(Collection entries)
★ ★ ★
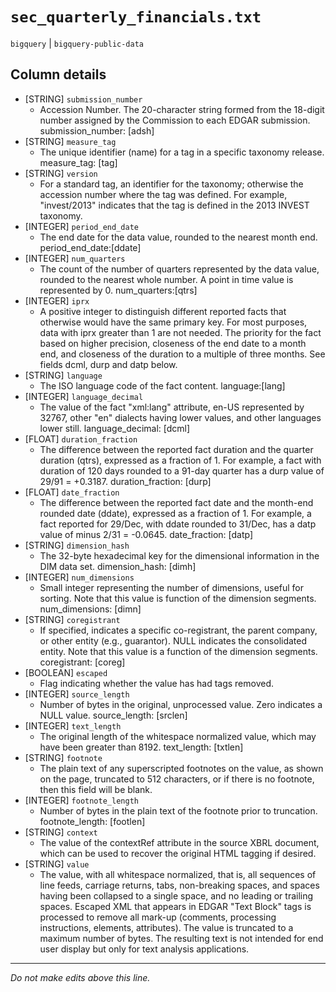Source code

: # `sec_quarterly_financials.txt`
`bigquery` | `bigquery-public-data`

## Column details
* [STRING]    `submission_number`
  - Accession Number. The 20-character string formed from the 18-digit number assigned by the Commission to each EDGAR submission. submission_number: [adsh]
* [STRING]    `measure_tag`
  - The unique identifier (name) for a tag in a specific taxonomy release. measure_tag: [tag]
* [STRING]    `version`
  - For a standard tag, an identifier for the taxonomy; otherwise the accession number where the tag was defined. For example, \"invest/2013\" indicates that the tag is defined in the 2013 INVEST taxonomy.
* [INTEGER]   `period_end_date`
  - The end date for the data value, rounded to the nearest month end. period_end_date:[ddate]
* [INTEGER]   `num_quarters`
  - The count of the number of quarters represented by the data value, rounded to the nearest whole number. A point in time value is represented by 0. num_quarters:[qtrs]
* [INTEGER]   `iprx`
  - A positive integer to distinguish different reported facts that otherwise would have the same primary key. For most purposes, data with iprx greater than 1 are not needed. The priority for the fact based on higher precision, closeness of the end date to a month end, and closeness of the duration to a multiple of three months. See fields dcml, durp and datp below.
* [STRING]    `language`
  - The ISO language code of the fact content. language:[lang]
* [INTEGER]   `language_decimal`
  - The value of the fact \"xml:lang\" attribute, en-US represented by 32767, other \"en\" dialects having lower values, and other languages lower still. language_decimal: [dcml]
* [FLOAT]     `duration_fraction`
  - The difference between the reported fact duration and the quarter duration (qtrs), expressed as a fraction of 1. For example, a fact with duration of 120 days rounded to a 91-day quarter has a durp value of 29/91 = +0.3187. duration_fraction: [durp]
* [FLOAT]     `date_fraction`
  - The difference between the reported fact date and the month-end rounded date (ddate), expressed as a fraction of 1. For example, a fact reported for 29/Dec, with ddate rounded to 31/Dec, has a datp value of minus 2/31 = -0.0645. date_fraction: [datp]
* [STRING]    `dimension_hash`
  - The 32-byte hexadecimal key for the dimensional information in the DIM data set. dimension_hash: [dimh]
* [INTEGER]   `num_dimensions`
  - Small integer representing the number of dimensions, useful for sorting. Note that this value is function of the dimension segments. num_dimensions: [dimn]
* [STRING]    `coregistrant`
  - If specified, indicates a specific co-registrant, the parent company, or other entity (e.g., guarantor). NULL indicates the consolidated entity. Note that this value is a function of the dimension segments. coregistrant: [coreg]
* [BOOLEAN]   `escaped`
  - Flag indicating whether the value has had tags removed.
* [INTEGER]   `source_length`
  - Number of bytes in the original, unprocessed value. Zero indicates a NULL value. source_length: [srclen]
* [INTEGER]   `text_length`
  - The original length of the whitespace normalized value, which may have been greater than 8192. text_length: [txtlen]
* [STRING]    `footnote`
  - The plain text of any superscripted footnotes on the value, as shown on the page, truncated to 512 characters, or if there is no footnote, then this field will be blank.
* [INTEGER]   `footnote_length`
  - Number of bytes in the plain text of the footnote prior to truncation. footnote_length: [footlen]
* [STRING]    `context`
  - The value of the contextRef attribute in the source XBRL document, which can be used to recover the original HTML tagging if desired.
* [STRING]    `value`
  - The value, with all whitespace normalized, that is, all sequences of line feeds, carriage returns, tabs, non-breaking spaces, and spaces having been collapsed to a single space, and no leading or trailing spaces. Escaped XML that appears in EDGAR \"Text Block\" tags is processed to remove all mark-up (comments, processing instructions, elements, attributes). The value is truncated to a maximum number of bytes. The resulting text is not intended for end user display but only for text analysis applications.

-------------------------------------------------------------------------------
*Do not make edits above this line.*

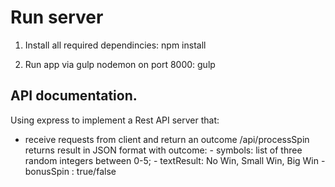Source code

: # Run server

1. Install all required dependincies:
npm install

2. Run app via gulp nodemon on port 8000:
gulp

## API documentation.

Using express to implement a Rest API server that:
 * receive requests from client and return an outcome 
 /api/processSpin
   returns result in JSON format with outcome:
        - symbols: list of three random integers between 0-5;
        - textResult: No Win, Small Win, Big Win
        - bonusSpin : true/false
   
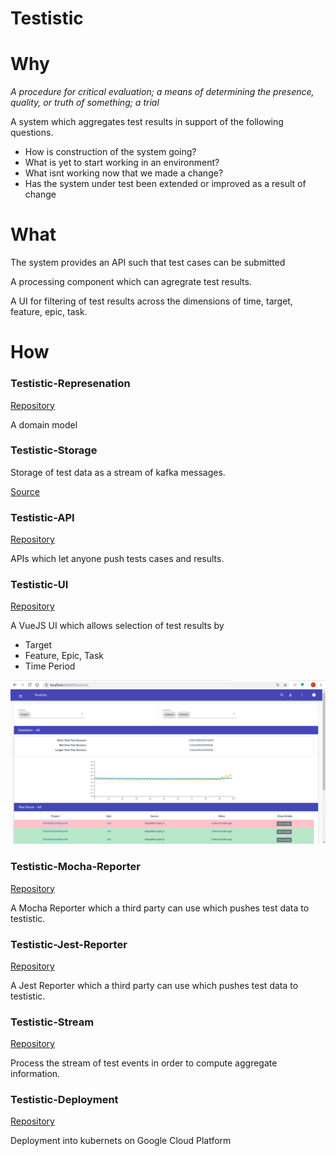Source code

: # Testistic

# Why
*A procedure for critical evaluation; a means of determining the presence, quality, or truth of something; a trial*

A system which aggregates test results in support of the following questions.
- How is construction of the system going?
- What is yet to start working in an environment?
- What isnt working now that we made a change?
- Has the system under test been extended or improved as a result of change

# What

The system provides an API such that test cases can be submitted

A processing component which can agregrate test results.

A UI for filtering of test results across the dimensions of time, target, feature, epic, task.

# How

### Testistic-Represenation
[Repository](http://bayeslife.github.com/testistic-representation)

A domain model

### Testistic-Storage
Storage of test data as a stream of kafka messages.

[Source](http://bayeslife.github.com/testability-storage)

### Testistic-API

[Repository](https://gitlab.com/testistic/testistic-api)

APIs which let anyone push tests cases and results.

### Testistic-UI

[Repository](https://gitlab.com/testistic/testistic-ui)

A VueJS UI which allows selection of test results by
- Target
- Feature, Epic, Task
- Time Period

![A screenshot](./testistic-ui.png)

### Testistic-Mocha-Reporter
[Repository](https://gitlab.com/testistic/testistic-mocha-reporter)

A Mocha Reporter which a third party can use which pushes test data to testistic.

### Testistic-Jest-Reporter
[Repository](https://gitlab.com/testistic/testistic-jest-reporter)

A Jest Reporter which a third party can use which pushes test data to testistic.

### Testistic-Stream
[Repository](https://gitlab.com/testistic/testistic-stream)

Process the stream of test events in order to compute aggregate information.

### Testistic-Deployment
[Repository](https://gitlab.com/testistic/testistic-deployment)

Deployment into kubernets on Google Cloud Platform
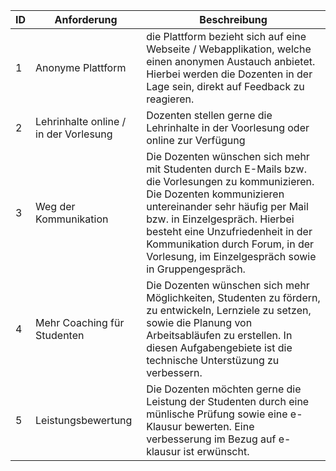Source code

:  ID | Anforderung | Beschreibung |
----|--------------|-------|
 1| Anonyme Plattform  | die Plattform bezieht sich auf eine Webseite / Webapplikation, welche einen anonymen Austauch anbietet. Hierbei werden die Dozenten in der Lage sein, direkt auf Feedback zu reagieren. | 
 2| Lehrinhalte online / in der Vorlesung | Dozenten stellen gerne die Lehrinhalte in der Voorlesung oder online zur Verfügung |
 3| Weg der Kommunikation  | Die Dozenten wünschen sich mehr mit Studenten durch E-Mails bzw. die Vorlesungen zu kommunizieren. Die Dozenten kommunizieren untereinander sehr  häufig per Mail bzw. in Einzelgespräch. Hierbei besteht eine Unzufriedenheit in der Kommunikation durch Forum, in der Vorlesung, im Einzelgespräch sowie in Gruppengespräch. | 
 4| Mehr Coaching für Studenten | Die Dozenten wünschen sich mehr Möglichkeiten, Studenten zu fördern, zu entwickeln, Lernziele zu setzen, sowie die Planung von Arbeitsabläufen zu erstellen. In diesen Aufgabengebiete ist die technische Unterstüzung zu verbessern. |
 5| Leistungsbewertung | Die Dozenten möchten gerne die Leistung der Studenten durch eine münlische Prüfung sowie eine e-Klausur bewerten. Eine verbesserung im Bezug auf e-klausur ist erwünscht. |
 
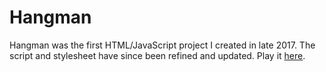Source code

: # Hangman
Hangman was the first HTML/JavaScript project I created in late 2017. The script and stylesheet have since been refined and updated.
Play it [here](https://mhint.github.io/html-hangman/public/index.html).
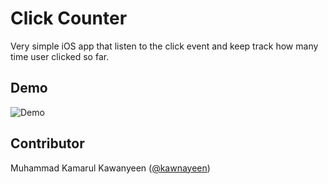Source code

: Click Counter
=============

Very simple iOS app that listen to the click event and keep track how many time user clicked so far.

Demo
----

![Demo](https://media.giphy.com/media/xULW8yXZCU7fS0KvyU/giphy.gif)

Contributor
-----------
Muhammad Kamarul Kawanyeen ([@kawnayeen](https://github.com/kawnayeen))
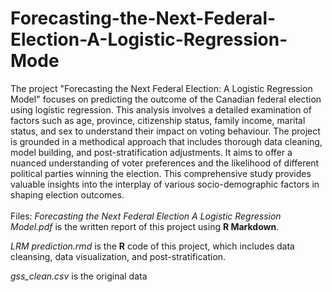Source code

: # Forecasting-the-Next-Federal-Election-A-Logistic-Regression-Mode

The project "Forecasting the Next Federal Election: A Logistic Regression Model" focuses on predicting the outcome of the Canadian federal election using logistic regression. This analysis involves a detailed examination of factors such as age, province, citizenship status, family income, marital status, and sex to understand their impact on voting behaviour. The project is grounded in a methodical approach that includes thorough data cleaning, model building, and post-stratification adjustments. It aims to offer a nuanced understanding of voter preferences and the likelihood of different political parties winning the election. This comprehensive study provides valuable insights into the interplay of various socio-demographic factors in shaping election outcomes.
<br><br>
Files:
*Forecasting the Next Federal Election A Logistic Regression Model.pdf* is the written report of this project using **R Markdown**.

*LRM prediction.rmd* is the **R** code of this project, which includes data cleansing, data visualization, and post-stratification.

*gss_clean.csv* is the original data 
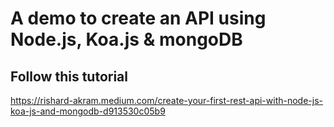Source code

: # A demo to create an API using Node.js, Koa.js & mongoDB

## Follow this tutorial
https://rishard-akram.medium.com/create-your-first-rest-api-with-node-js-koa-js-and-mongodb-d913530c05b9

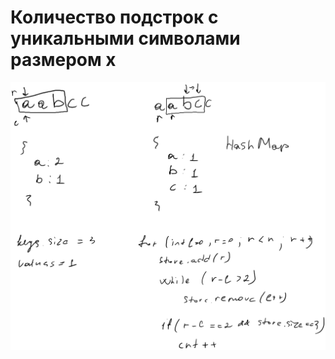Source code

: # Количество подстрок с уникальными символами размером x

<img src="../../.gitbook/assets/file.excalidraw (1).svg" alt="" class="gitbook-drawing">
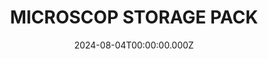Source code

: ---
date: 2024-08-04T00:00:00.000Z
description: A storage box that @applied.aesthetics created for storing a microscope. 
draft: false
icon: 2024-08-04-microscop-storage-pack.webp
language: en
title: MICROSCOP STORAGE PACK
link: https://www.instagram.com/p/CvgkAOGL7Ay/?img_index=2
alt: A photo of a white storage box resting on a white table. A steel ruler is in the foreground. 

---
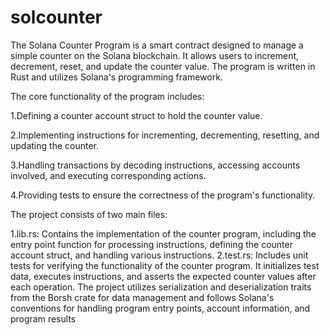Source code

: # solcounter
The Solana Counter Program is a smart contract designed to manage a simple counter on the Solana blockchain. It allows users to increment, decrement, reset, and update the counter value. The program is written in Rust and utilizes Solana's programming framework.

The core functionality of the program includes:

1.Defining a counter account struct to hold the counter value. 

2.Implementing instructions for incrementing, decrementing, resetting, and updating the counter.

3.Handling transactions by decoding instructions, accessing accounts involved, and executing corresponding actions.

4.Providing tests to ensure the correctness of the program's functionality.


The project consists of two main files:

1.lib.rs: Contains the implementation of the counter program, including the entry point function for processing instructions, defining the counter account struct, and handling various instructions.
2.test.rs: Includes unit tests for verifying the functionality of the counter program. It initializes test data, executes instructions, and asserts the expected counter values after each operation.
The project utilizes serialization and deserialization traits from the Borsh crate for data management and follows Solana's conventions for handling program entry points, account information, and program results
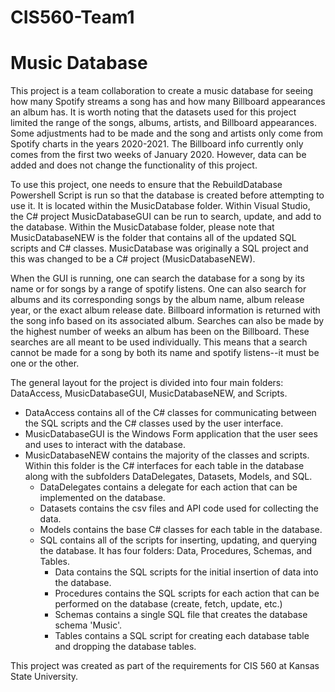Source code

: # CIS560-Team1
# Music Database

This project is a team collaboration to create a music database for seeing how many Spotify streams a song has and how many Billboard appearances an album has. It is worth noting that the datasets used for this project limited the range of the songs, albums, artists, and Billboard appearances. Some adjustments had to be made and the song and artists only come from Spotify charts in the years 2020-2021. The Billboard info currently only comes from the first two weeks of January 2020. However, data can be added and does not change the functionality of this project.

To use this project, one needs to ensure that the RebuildDatabase Powershell Script is run so that the database is created before attempting to use it. It is located within the MusicDatabase folder. Within Visual Studio, the C# project MusicDatabaseGUI can be run to search, update, and add to the database. Within the MusicDatabase folder, please note that MusicDatabaseNEW is the folder that contains all of the updated SQL scripts and C# classes. MusicDatabase was originally a SQL project and this was changed to be a C# project (MusicDatabaseNEW).

When the GUI is running, one can search the database for a song by its name or for songs by a range of spotify listens. One can also search for albums and its corresponding songs by the album name, album release year, or the exact album release date. Billboard information is returned with the song info based on its associated album. Searches can also be made by the highest number of weeks an album has been on the Billboard. These searches are all meant to be used individually. This means that a search cannot be made for a song by both its name and spotify listens--it must be one or the other.

The general layout for the project is divided into four main folders: DataAccess, MusicDatabaseGUI, MusicDatabaseNEW, and Scripts. 
  - DataAccess contains all of the C# classes for communicating between the SQL scripts and the C# classes used by the user interface. 
  - MusicDatabaseGUI is the Windows Form application that the user sees and uses to interact with the database. 
  - MusicDatabaseNEW contains the majority of the classes and scripts. Within this folder is the C# interfaces for each table in the database along with the subfolders       DataDelegates, Datasets, Models, and SQL.
    - DataDelegates contains a delegate for each action that can be implemented on the database.
    - Datasets contains the csv files and API code used for collecting the data.
    - Models contains the base C# classes for each table in the database.
    - SQL contains all of the scripts for inserting, updating, and querying the database. It has four folders: Data, Procedures, Schemas, and Tables.
      * Data contains the SQL scripts for the initial insertion of data into the database.
      * Procedures contains the SQL scripts for each action that can be performed on the database (create, fetch, update, etc.)
      * Schemas contains a single SQL file that creates the database schema 'Music'.
      * Tables contains a SQL script for creating each database table and dropping the database tables.
      
 
 
This project was created as part of the requirements for CIS 560 at Kansas State University.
★ ★ ★
EXERCISE INSTRUCTIONS>
What lines in the entries above include the string "identifier"? Return each one.

OUTPUT OF THE EXERCISE>
  - The unique identifier (name) for a tag in a specific taxonomy release. measure_tag: [tag]
  - For a standard tag, an identifier for the taxonomy; otherwise the accession number where the tag was defined. For example, \"invest/2013\" indicates that the tag is defined in the 2013 INVEST taxonomy.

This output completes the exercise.